* **What to produce**
Go through the data below and copy each line that includes "Program".

* **Recorded information**
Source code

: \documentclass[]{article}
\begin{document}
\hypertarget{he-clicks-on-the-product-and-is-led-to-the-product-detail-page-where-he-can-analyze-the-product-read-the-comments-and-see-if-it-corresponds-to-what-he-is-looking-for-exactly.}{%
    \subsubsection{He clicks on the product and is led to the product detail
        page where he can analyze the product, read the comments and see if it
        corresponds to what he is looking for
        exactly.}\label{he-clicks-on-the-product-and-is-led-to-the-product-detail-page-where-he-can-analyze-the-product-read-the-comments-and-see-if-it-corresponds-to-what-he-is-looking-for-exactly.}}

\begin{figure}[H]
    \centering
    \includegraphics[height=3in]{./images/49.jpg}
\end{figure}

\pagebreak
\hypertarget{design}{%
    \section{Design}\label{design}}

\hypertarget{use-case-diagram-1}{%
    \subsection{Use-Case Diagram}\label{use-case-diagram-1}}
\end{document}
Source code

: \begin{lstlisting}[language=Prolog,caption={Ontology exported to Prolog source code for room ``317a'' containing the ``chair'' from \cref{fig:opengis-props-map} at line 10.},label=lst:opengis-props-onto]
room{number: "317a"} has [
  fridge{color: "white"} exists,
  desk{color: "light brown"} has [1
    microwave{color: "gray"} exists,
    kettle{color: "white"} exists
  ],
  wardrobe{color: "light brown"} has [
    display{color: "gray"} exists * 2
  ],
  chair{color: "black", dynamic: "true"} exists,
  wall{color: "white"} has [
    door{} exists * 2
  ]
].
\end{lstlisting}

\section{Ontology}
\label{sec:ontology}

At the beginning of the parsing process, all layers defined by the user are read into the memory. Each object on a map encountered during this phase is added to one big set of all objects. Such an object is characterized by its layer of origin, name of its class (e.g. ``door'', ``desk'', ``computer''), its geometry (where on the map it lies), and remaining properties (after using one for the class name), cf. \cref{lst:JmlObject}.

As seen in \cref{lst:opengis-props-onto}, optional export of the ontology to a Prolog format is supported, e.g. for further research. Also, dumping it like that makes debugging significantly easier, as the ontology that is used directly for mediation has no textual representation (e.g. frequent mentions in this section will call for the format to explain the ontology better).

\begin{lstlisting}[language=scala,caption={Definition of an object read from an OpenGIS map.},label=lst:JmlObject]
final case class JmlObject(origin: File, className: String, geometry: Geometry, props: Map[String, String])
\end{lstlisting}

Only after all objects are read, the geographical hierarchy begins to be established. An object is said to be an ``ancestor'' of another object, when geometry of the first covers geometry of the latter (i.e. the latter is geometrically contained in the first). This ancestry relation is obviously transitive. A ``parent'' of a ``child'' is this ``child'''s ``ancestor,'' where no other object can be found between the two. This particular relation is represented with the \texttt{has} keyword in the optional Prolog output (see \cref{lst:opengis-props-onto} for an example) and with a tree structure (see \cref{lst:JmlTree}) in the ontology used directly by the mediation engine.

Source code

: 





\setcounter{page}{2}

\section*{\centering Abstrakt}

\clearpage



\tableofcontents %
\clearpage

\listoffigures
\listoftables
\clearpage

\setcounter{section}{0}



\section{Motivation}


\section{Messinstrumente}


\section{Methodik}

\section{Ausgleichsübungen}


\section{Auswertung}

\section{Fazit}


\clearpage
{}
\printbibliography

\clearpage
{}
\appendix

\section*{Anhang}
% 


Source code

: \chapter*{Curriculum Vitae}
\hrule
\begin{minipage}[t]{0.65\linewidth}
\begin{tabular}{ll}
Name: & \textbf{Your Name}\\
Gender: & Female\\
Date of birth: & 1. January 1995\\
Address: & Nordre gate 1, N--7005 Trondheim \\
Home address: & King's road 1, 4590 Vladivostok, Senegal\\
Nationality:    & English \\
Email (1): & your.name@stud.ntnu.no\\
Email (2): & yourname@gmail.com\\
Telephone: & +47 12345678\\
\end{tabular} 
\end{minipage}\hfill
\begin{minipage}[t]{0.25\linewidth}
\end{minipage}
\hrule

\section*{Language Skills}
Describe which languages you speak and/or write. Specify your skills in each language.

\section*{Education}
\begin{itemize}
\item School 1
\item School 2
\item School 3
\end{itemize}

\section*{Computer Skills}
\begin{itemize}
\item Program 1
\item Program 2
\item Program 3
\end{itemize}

* **Answer space**
\item Program 1
\item Program 2
\item Program 3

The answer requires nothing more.